Can politicians really force the market up?

ECONOMISTS yesterday voiced concern at measures passed by parliament in an attempt to refloat the sinking stock market.

With the market hammered by investor panic over recent weeks, the House of Representatives on Thursday announced a package of measures that many yesterday dismissed as a short-term bid to fiddle the market

“I’m not sure it will work in the long-term, because the market will go where it wants to go,” economist Marios Clerides told the Cyprus Mail.

Investment companies have been given an eight-month ultimatum to sink 80 per cent of investor-capital into the bourse. Listed companies are to be allowed to buy 10 per cent of their own shares and those coming on to the market must make 30 per cent of their shares available in public offering.

In addition, the state has offered tax relief incentives for stock investments and the cabinet will launch an investigation into allegations of “dirty-dealings” on the exchange.

Clerides drew a line between the measures to boost market confidence and efforts to manipulate the exchange.

Confidence boosting moves could haul investors out of the doldrums, something crucial for recovery.

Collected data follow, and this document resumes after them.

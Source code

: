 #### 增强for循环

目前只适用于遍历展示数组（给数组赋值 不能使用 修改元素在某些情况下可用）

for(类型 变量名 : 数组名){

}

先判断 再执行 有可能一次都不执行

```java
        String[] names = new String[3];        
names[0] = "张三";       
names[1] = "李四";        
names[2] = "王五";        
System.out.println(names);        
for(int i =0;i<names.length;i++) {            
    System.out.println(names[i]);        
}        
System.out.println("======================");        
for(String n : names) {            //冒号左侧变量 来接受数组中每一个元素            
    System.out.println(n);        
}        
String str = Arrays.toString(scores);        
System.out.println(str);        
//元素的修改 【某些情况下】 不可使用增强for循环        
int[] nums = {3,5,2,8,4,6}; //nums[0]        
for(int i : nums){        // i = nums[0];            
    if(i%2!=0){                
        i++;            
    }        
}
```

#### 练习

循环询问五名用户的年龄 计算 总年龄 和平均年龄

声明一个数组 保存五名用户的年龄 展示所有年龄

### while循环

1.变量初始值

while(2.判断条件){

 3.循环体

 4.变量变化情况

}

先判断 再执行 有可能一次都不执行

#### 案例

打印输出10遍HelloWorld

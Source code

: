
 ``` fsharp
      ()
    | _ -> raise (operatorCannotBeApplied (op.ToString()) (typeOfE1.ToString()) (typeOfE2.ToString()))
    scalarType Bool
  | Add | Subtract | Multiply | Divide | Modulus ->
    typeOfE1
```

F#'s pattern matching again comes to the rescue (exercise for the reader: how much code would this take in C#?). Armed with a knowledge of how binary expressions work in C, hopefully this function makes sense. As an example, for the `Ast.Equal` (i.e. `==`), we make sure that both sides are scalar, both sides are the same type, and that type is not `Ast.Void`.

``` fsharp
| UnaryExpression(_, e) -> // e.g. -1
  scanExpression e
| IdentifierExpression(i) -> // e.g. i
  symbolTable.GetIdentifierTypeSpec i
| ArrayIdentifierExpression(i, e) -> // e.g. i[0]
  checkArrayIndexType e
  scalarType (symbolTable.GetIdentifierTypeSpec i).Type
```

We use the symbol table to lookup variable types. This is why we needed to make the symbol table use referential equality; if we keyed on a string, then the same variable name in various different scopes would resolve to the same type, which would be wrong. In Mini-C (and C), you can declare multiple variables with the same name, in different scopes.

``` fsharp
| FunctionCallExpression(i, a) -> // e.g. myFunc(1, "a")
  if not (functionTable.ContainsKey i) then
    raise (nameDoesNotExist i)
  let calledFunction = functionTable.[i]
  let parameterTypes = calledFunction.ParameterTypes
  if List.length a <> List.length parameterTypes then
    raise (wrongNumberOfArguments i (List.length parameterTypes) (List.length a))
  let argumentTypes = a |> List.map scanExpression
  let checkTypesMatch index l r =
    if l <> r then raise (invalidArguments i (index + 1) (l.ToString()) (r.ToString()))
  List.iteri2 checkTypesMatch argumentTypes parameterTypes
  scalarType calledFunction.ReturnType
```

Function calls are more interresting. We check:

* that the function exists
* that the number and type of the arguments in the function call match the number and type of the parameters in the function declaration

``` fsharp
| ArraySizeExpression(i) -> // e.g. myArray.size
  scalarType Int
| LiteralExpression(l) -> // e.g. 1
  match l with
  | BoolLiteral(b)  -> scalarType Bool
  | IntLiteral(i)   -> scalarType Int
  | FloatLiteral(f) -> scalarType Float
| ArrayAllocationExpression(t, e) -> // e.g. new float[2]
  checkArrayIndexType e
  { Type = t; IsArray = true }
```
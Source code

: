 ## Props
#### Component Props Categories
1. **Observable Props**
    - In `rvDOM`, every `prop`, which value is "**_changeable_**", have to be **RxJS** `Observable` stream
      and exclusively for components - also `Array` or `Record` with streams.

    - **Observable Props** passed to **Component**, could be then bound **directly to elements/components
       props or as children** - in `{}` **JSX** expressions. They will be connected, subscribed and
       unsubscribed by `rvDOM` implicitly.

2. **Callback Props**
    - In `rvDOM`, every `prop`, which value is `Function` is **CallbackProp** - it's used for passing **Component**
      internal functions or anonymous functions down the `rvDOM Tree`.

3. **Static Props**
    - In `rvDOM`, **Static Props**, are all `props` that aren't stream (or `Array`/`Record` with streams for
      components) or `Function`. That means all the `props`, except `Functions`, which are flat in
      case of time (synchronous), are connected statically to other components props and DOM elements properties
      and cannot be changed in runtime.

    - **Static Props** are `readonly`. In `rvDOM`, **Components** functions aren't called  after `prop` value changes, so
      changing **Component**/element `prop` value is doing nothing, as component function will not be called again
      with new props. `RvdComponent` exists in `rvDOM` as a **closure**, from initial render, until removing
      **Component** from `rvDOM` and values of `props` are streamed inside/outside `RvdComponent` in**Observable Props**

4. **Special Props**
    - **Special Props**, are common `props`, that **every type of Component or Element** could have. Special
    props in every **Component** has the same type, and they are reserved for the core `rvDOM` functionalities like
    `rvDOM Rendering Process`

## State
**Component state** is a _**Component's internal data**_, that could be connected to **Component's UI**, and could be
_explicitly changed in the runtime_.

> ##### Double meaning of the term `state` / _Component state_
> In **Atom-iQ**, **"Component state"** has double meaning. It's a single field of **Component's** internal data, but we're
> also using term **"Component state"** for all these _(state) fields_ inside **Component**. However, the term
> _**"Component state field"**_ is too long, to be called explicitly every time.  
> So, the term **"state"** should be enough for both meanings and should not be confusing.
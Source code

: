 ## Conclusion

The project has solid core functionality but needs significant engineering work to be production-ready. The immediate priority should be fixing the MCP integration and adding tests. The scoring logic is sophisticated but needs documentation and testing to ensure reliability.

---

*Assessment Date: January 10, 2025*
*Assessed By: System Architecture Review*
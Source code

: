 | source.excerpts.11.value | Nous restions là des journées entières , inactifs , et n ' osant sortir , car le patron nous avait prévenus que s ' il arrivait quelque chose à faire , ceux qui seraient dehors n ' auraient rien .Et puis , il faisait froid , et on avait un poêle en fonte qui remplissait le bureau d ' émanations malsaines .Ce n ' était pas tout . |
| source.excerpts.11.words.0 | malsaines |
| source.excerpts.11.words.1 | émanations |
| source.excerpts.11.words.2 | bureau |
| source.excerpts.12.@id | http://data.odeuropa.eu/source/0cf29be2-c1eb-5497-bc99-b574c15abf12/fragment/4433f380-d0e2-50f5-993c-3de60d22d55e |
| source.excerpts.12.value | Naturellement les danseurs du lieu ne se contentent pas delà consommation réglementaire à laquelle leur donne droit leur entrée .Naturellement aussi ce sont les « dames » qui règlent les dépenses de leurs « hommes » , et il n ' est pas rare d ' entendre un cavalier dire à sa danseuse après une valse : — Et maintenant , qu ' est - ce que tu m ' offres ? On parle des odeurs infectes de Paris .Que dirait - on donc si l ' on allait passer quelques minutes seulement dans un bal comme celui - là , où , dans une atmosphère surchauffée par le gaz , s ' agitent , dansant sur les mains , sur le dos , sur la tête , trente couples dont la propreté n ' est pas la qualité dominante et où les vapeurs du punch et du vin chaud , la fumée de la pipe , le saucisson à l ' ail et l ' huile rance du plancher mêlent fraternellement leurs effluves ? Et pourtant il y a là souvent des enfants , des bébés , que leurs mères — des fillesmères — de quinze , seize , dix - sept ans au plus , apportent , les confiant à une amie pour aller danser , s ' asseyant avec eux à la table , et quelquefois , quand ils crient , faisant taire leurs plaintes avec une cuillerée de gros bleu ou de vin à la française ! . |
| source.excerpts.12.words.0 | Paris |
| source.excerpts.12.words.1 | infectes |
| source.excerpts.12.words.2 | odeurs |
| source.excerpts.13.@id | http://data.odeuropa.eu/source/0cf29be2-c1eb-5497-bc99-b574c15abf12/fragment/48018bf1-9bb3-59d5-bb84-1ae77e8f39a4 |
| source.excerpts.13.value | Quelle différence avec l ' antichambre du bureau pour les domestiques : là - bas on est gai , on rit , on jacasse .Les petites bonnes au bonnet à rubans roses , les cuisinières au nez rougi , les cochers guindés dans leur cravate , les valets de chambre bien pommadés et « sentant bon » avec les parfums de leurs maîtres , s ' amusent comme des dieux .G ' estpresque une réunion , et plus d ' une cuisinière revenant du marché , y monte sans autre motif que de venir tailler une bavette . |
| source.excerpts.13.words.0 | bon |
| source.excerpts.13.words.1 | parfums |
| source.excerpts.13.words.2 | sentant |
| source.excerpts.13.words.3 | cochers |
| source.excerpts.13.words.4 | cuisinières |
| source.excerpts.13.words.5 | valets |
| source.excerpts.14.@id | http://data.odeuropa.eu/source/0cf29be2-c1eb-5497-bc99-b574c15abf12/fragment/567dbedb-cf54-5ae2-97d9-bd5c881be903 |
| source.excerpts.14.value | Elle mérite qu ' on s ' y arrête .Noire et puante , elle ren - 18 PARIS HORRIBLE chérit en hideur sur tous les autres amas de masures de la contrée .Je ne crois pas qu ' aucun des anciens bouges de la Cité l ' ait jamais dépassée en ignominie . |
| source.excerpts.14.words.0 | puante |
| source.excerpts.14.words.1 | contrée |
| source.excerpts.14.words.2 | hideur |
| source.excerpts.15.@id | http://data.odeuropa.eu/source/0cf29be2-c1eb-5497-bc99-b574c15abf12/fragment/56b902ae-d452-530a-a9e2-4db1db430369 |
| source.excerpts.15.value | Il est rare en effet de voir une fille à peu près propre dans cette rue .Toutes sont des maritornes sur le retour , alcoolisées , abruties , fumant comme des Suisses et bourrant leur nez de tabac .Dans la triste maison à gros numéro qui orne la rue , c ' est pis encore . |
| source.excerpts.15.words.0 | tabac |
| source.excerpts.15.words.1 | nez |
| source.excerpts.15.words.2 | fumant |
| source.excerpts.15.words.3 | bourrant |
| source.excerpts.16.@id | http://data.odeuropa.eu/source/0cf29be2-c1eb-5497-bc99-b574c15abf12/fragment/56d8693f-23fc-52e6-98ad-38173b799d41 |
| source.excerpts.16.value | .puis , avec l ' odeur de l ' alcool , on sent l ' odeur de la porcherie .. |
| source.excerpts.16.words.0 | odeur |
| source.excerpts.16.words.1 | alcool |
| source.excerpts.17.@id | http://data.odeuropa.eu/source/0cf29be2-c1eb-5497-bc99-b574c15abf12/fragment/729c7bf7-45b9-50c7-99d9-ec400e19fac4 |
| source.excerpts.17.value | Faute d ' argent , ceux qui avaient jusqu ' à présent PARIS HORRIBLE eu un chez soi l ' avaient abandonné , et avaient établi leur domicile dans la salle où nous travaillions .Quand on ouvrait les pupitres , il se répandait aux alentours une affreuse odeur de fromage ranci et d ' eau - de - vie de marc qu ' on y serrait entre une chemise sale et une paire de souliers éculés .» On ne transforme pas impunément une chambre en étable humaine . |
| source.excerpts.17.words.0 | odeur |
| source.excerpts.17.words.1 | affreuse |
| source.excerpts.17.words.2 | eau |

“But I find the measures supposed to push the index up ridiculous in a free market,” he said.

“For investment companies to invest big parts of their assets over next eight months, its almost saying that shareholders have to bear the brunt for the correction of the market,” he explained.

The package interferes with the relationship between investment companies and their clients, undermining the companies’ decision to invest what, when and where they see fit – which is precisely their field of expertise.

“If they invest now and share prices continue to fall, then company directors and managers will say it was a government decision. Where is the responsibility then? Investment companies have another £150 million, what will happen when that runs out?” said Clerides.

Most analysts agree that one of the major reasons for the recent freefall has been the wave of new companies listing on the exchange.

When share prices soared sky high last year, companies on the outside were desperate to cash in.

“We have 150 companies now. When the market was overvalued, a lot of companies decided to take advantage of the fact that they could raise capital very quickly. But there isn’t enough money to sustain all these companies,” said Clerides.

The general feeling on the floor is that the market will still loose, but that the worst is over: what will come is a flattening out, rather than a wipe-out, if only because there’s not much left for the index to fall.

“Perhaps we are seeing a sort of barrier now, in the reaction of the new companies that want to get in. I think a lot are thinking how the hell can I get out?” said one expert.

Woolworth recently aborted its prospective rights issue and Universal the opening of an investment fund.

Analysts were last night quoting figures lower than 200, others of 220 to 250 as the possible low point for the share index.

“The government should have intervened before people lost 60 to 65 per cent of their bank power. In Cyprus, if there’s a fire it erases everything before the fire brigade comes. And how slowly they move! Many of the measures are useless, the market will correct the failings itself,” said broker Socrates Georgiades of Argus Financial Group.